Kefalogianni stresses that she has issued directives for frequent spot checks to be conducted at privately owned holiday homes that are put up for short-term lease, saying that the inspections are already paying off in the form of fines, which can be as high as 50,000 euros if the proprietors have failed to register their property as tourist accommodation and have not been issued the special certificate that allows them to lease it as such.
The minister also tells Kathimerini that progress is being made with clearing a heavy backlog of violations by tourism businesses that has built up over the years at the ministry, adding that fines of 2.2 million euros have been issued so far. She is adamant that violations which mar Greece’s reputation as a destination should be severely punished.
Given the positive outlook for this year’s tourism figures, how is the ministry preparing for 2015?
The most recent law [regulating the tourism market] passed by Parliament represents the last in a slew of important reforms for the radical overhaul of the tourism product.

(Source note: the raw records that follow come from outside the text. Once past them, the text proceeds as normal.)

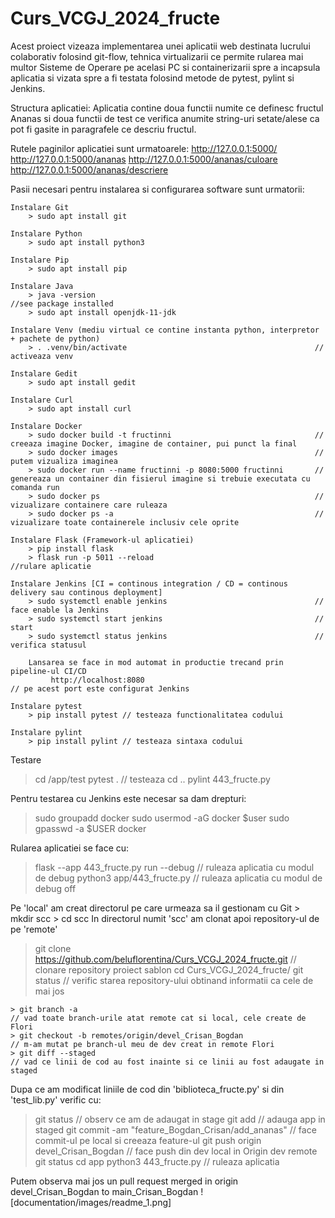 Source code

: # Curs_VCGJ_2024_fructe

Acest proiect vizeaza implementarea unei aplicatii web destinata lucrului colaborativ folosind git-flow, tehnica virtualizarii ce permite rularea mai multor Sisteme de Operare pe acelasi PC si containerizarii spre a incapsula aplicatia si vizata spre a fi testata folosind metode de pytest, pylint si Jenkins.

Structura aplicatiei:
Aplicatia contine doua functii numite ce definesc fructul Ananas si doua functii de test ce verifica anumite string-uri setate/alese ca pot fi gasite in paragrafele ce descriu fructul.

Rutele paginilor aplicatiei sunt urmatoarele:
http://127.0.0.1:5000/
http://127.0.0.1:5000/ananas
http://127.0.0.1:5000/ananas/culoare
http://127.0.0.1:5000/ananas/descriere

Pasii necesari pentru instalarea si configurarea software sunt urmatorii:

    Instalare Git
        > sudo apt install git

    Instalare Python
        > sudo apt install python3

    Instalare Pip
        > sudo apt install pip

    Instalare Java
        > java -version                                                 //see package installed
    	> sudo apt install openjdk-11-jdk

    Instalare Venv (mediu virtual ce contine instanta python, interpretor + pachete de python)
        > . .venv/bin/activate                                          // activeaza venv

    Instalare Gedit
        > sudo apt install gedit

    Instalare Curl
        > sudo apt install curl

    Instalare Docker
        > sudo docker build -t fructinni                                // creeaza imagine Docker, imagine de container, pui punct la final
        > sudo docker images 		                                    // putem vizualiza imaginea
        > sudo docker run --name fructinni -p 8080:5000 fructinni       // genereaza un container din fisierul imagine si trebuie executata cu comanda run
        > sudo docker ps 			                                    // vizualizare containere care ruleaza
        > sudo docker ps -a 			                                // vizualizare toate containerele inclusiv cele oprite

    Instalare Flask (Framework-ul aplicatiei)
        > pip install flask
        > flask run -p 5011 --reload                                    //rulare aplicatie

    Instalare Jenkins [CI = continous integration / CD = continous delivery sau continous deployment]
        > sudo systemctl enable jenkins 	                            // face enable la Jenkins
        > sudo systemctl start jenkins 	                                // start
        > sudo systemctl status jenkins 	                            // verifica statusul

    	Lansarea se face in mod automat in productie trecand prin pipeline-ul CI/CD
             http://localhost:8080                                           // pe acest port este configurat Jenkins

    Instalare pytest
        > pip install pytest // testeaza functionalitatea codului

    Instalare pylint
        > pip install pylint // testeaza sintaxa codului

Testare

> cd /app/test
> pytest . // testeaza
> cd ..
> pylint 443_fructe.py

Pentru testarea cu Jenkins este necesar sa dam drepturi:

> sudo groupadd docker
> sudo usermod -aG docker $user
> sudo gpasswd -a $USER docker

Rularea aplicatiei se face cu:

> flask --app 443_fructe.py run --debug // ruleaza aplicatia cu modul de debug
> python3 app/443_fructe.py // ruleaza aplicatia cu modul de debug off

Pe 'local' am creat directorul pe care urmeaza sa il gestionam cu Git > mkdir scc > cd scc
In directorul numit 'scc' am clonat apoi repository-ul de pe 'remote'

> git clone https://github.com/beluflorentina/Curs_VCGJ_2024_fructe.git // clonare repository proiect sablon
> cd Curs_VCGJ_2024_fructe/
> git status // verific starea repository-ului obtinand informatii ca cele de mai jos

    > git branch -a                                                                 // vad toate branch-urile atat remote cat si local, cele create de Flori
    > git checkout -b remotes/origin/devel_Crisan_Bogdan                            // m-am mutat pe branch-ul meu de dev creat in remote Flori
    > git diff --staged                                                             // vad ce linii de cod au fost inainte si ce linii au fost adaugate in staged

Dupa ce am modificat liniile de cod din 'biblioteca_fructe.py' si din 'test_lib.py' verific cu:

> git status // observ ce am de adaugat in stage
> git add // adauga app in staged
> git commit -am "feature_Bogdan_Crisan/add_ananas" // face commit-ul pe local si creeaza feature-ul
> git push origin devel_Crisan_Bogdan // face push din dev local in Origin dev remote
> git status
> cd app
> python3 443_fructe.py // ruleaza aplicatia

Putem observa mai jos un pull request merged in origin devel_Crisan_Bogdan to main_Crisan_Bogdan
![documentation/images/readme_1.png]
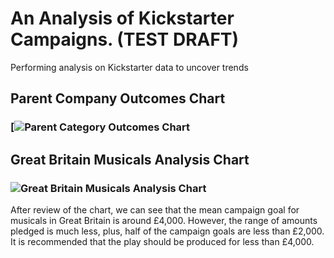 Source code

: # An Analysis of Kickstarter Campaigns. (TEST DRAFT)
Performing analysis on Kickstarter data to uncover trends
## Parent Company Outcomes Chart
### [![Parent Category Outcomes Chart](https://user-images.githubusercontent.com/102122063/161393233-5e740a70-352b-49a4-85d2-8a3b2a0d2a19.png)
## Great Britain Musicals Analysis Chart
### ![Great Britain Musicals Analysis Chart](https://user-images.githubusercontent.com/102122063/161393367-fa2a98fe-335a-408d-adb5-69e61057032d.png)
After review of the chart, we can see that the mean campaign goal for musicals in Great Britain is around £4,000. However, the range of amounts pledged is much less, plus, half of the campaign goals are less than £2,000. It is recommended that the play should be produced for less than £4,000. 
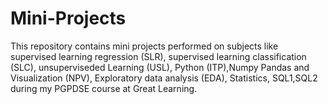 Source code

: # Mini-Projects

This repository contains mini projects performed on subjects like supervised learning regression (SLR), supervised learning classification (SLC), unsuperviseded Learning (USL),
Python (ITP),Numpy Pandas and Visualization (NPV), Exploratory data analysis (EDA), Statistics, SQL1,SQL2 during my PGPDSE course at Great Learning.
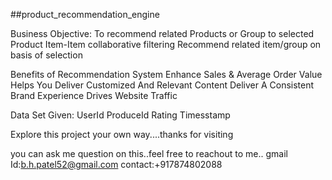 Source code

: ##product_recommendation_engine

Business Objective:
  To recommend related Products or Group to selected Product
  Item-Item collaborative filtering
  Recommend related item/group on basis of selection
  
  Benefits of Recommendation System
    Enhance Sales & Average Order Value
    Helps You Deliver Customized And Relevant Content
    Deliver A Consistent Brand Experience
    Drives Website Traffic
    
  Data Set Given:
    UserId
    ProduceId
    Rating
    Timesstamp
    
 Explore this project your own way....thanks for visiting
 
 you can ask me question on this..feel free to reachout to me..
 gmail Id:b.h.patel52@gmail.com
 contact:+917874802088
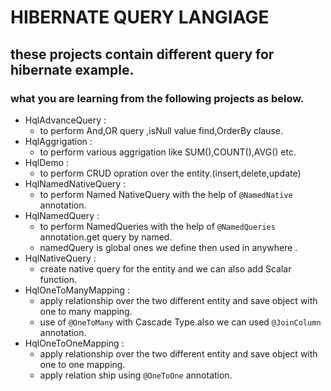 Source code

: # HIBERNATE QUERY LANGIAGE
## these projects contain different query for hibernate example.
   ### what you are learning from the following projects as below.
   - HqlAdvanceQuery :
      -  to perform And,OR query ,isNull value find,OrderBy clause.
   - HqlAggrigation :
      - to perform various aggrigation like SUM(),COUNT(),AVG() etc.
   - HqlDemo :
      - to perform CRUD opration over the entity.(insert,delete,update)
   - HqlNamedNativeQuery :
      - to perform Named NativeQuery with the help of `@NamedNative` annotation.
   - HqlNamedQuery :
      - to perform NamedQueries with the help of `@NamedQueries` annotation.get query by named.
      - namedQuery is global ones we define then used in anywhere .
   - HqlNativeQuery :
      - create native query for the entity and we can also add Scalar function.
   -  HqlOneToManyMapping :
      - apply relationship over the two different entity and save object with one to many mapping.
      - use of `@OneToMany` with Cascade Type.also we can used `@JoinColumn` annotation.
   -  HqlOneToOneMapping :
      - apply relationship over the two different entity and save object with one to one mapping.
      - apply relation ship using `@OneToOne` annotation.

With the implementation of our strategy, we aim to extend the tourist season, something that is a particular challenge for the Greek market. The messages we have received from our contacts with the global market make us optimistic, but they are not enough. We are preparing for the big international expos, starting with London in November, where we will present significant new initiatives for 2015.
How does the new law affect tourism businesses?
Institutional interventions have helped us develop an extremely friendly investment environment. We have simplified the regulations for tourist accommodation, developed thematic tourism and strengthened existing regulations governing tourism infrastructure. Wine tourism and agritourism are prime examples. We have provided the tools and incentives to private initiatives and I am certain that these will be used for the growth of the sector.
Can you tell us about any of the foreign groups that have told you about their interest in investing in Greece? If so, what is the Greek side doing to make them put their money here?
There is a great deal of interest from important groups, such as Four Seasons. Meanwhile, American, Chinese and Canadian funds have expressed an interest in investing in Greece and this points to the high caliber of Greek tourism. The one-stop shop and other reductions in red tape are already yielding positive results.
What measures is the ministry taking to tackle the gray economy in the tourism sector?
The process for private residences to acquire licenses to operate as tourism accommodation is modeled on a form which is already recognized internationally as one of good practice.
Hundreds of certificates are issued every month. We have issued succinct directives to all the services to conduct constant on-site checks. We have also accelerated the process of collecting fines worth 2.2 million euros from hundreds of cases that have sat at the ministry for years.
But I would like to stress that inspections alone are not enough. The most important thing is to cultivate a good work ethic among all the people involved in tourism. We must finally reach a stage of maturity.